Stored entries
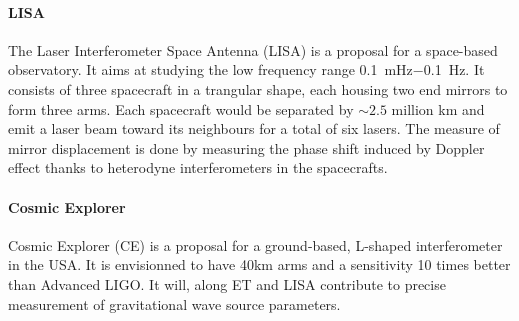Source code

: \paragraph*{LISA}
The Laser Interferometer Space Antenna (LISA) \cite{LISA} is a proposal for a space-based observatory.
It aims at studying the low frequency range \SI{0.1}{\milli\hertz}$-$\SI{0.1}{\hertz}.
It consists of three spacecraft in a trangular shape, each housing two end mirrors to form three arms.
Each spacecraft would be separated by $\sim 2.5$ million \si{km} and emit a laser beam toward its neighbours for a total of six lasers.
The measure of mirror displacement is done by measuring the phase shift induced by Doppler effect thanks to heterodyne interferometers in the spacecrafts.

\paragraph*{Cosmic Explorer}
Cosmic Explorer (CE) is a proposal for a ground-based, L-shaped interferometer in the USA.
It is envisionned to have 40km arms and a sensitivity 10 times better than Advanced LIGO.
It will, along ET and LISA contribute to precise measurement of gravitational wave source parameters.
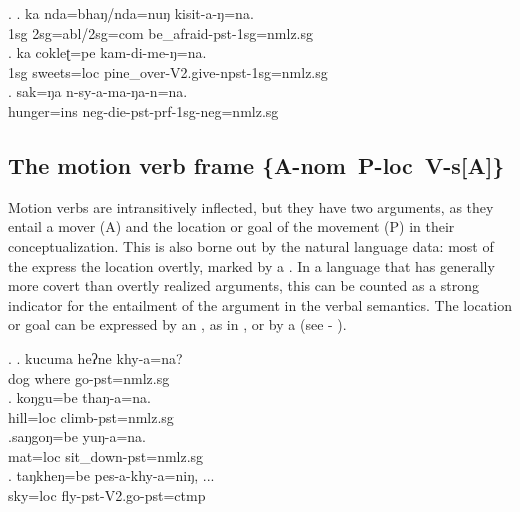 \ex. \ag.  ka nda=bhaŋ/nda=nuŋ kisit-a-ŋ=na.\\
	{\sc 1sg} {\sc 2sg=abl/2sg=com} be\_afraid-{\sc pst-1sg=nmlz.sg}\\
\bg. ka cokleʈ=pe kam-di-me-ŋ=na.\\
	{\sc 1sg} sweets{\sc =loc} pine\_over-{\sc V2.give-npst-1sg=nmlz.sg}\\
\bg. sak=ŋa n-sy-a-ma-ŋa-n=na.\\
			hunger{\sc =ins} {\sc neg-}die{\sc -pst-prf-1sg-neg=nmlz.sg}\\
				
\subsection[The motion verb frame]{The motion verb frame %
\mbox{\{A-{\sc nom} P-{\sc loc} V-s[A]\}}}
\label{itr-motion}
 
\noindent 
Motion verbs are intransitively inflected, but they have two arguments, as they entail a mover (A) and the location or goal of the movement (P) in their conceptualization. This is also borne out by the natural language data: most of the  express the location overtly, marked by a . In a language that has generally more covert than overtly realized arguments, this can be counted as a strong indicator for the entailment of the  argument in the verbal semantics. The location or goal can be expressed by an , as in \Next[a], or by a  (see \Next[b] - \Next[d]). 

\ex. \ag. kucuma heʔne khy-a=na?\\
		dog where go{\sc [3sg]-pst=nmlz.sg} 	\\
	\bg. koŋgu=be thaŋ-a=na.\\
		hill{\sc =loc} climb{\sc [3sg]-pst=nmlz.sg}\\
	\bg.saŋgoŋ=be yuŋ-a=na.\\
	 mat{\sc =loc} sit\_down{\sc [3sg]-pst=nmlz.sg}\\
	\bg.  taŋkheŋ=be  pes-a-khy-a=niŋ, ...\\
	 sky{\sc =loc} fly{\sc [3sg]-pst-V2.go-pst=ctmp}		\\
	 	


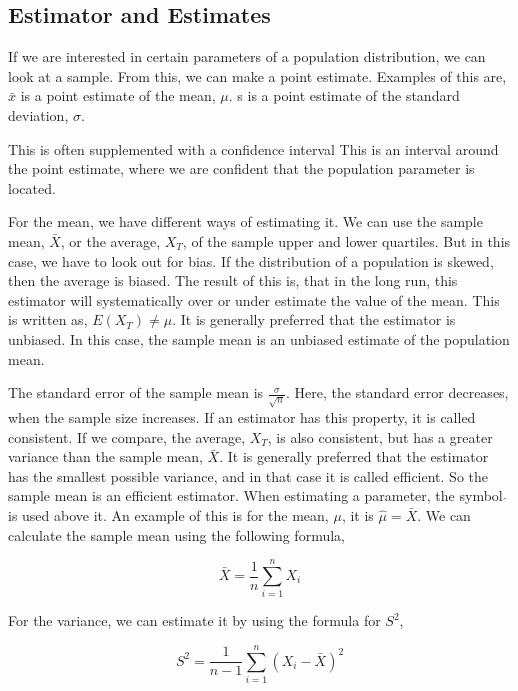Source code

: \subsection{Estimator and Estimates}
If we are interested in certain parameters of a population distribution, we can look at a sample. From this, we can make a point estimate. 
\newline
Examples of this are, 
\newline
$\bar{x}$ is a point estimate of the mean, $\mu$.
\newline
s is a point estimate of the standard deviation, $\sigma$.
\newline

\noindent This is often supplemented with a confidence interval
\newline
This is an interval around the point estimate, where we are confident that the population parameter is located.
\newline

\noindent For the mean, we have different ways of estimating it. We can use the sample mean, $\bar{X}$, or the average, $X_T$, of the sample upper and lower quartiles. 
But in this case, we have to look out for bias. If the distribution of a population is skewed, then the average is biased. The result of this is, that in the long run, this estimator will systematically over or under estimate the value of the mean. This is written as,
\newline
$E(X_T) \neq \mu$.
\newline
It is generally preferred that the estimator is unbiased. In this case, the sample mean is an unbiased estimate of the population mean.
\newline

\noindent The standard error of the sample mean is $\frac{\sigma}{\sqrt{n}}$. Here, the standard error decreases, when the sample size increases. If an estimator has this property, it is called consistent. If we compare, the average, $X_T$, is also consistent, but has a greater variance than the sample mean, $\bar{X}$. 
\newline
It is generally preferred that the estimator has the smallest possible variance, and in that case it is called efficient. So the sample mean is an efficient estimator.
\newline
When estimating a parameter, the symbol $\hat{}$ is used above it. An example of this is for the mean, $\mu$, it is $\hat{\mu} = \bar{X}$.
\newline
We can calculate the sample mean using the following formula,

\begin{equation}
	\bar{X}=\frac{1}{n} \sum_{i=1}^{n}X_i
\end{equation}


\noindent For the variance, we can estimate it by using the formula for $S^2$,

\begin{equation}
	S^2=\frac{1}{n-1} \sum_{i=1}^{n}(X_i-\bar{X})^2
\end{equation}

◆ Task description
Nothing but the lines above from the one containing "the mean, $\mu$." through the one containing "and lower quartiles." should appear in the answer, each repeated exactly.

◆ Answer box
$\bar{x}$ is a point estimate of the mean, $\mu$.
\newline
s is a point estimate of the standard deviation, $\sigma$.
\newline

\noindent This is often supplemented with a confidence interval
\newline
This is an interval around the point estimate, where we are confident that the population parameter is located.
\newline

\noindent For the mean, we have different ways of estimating it. We can use the sample mean, $\bar{X}$, or the average, $X_T$, of the sample upper and lower quartiles. 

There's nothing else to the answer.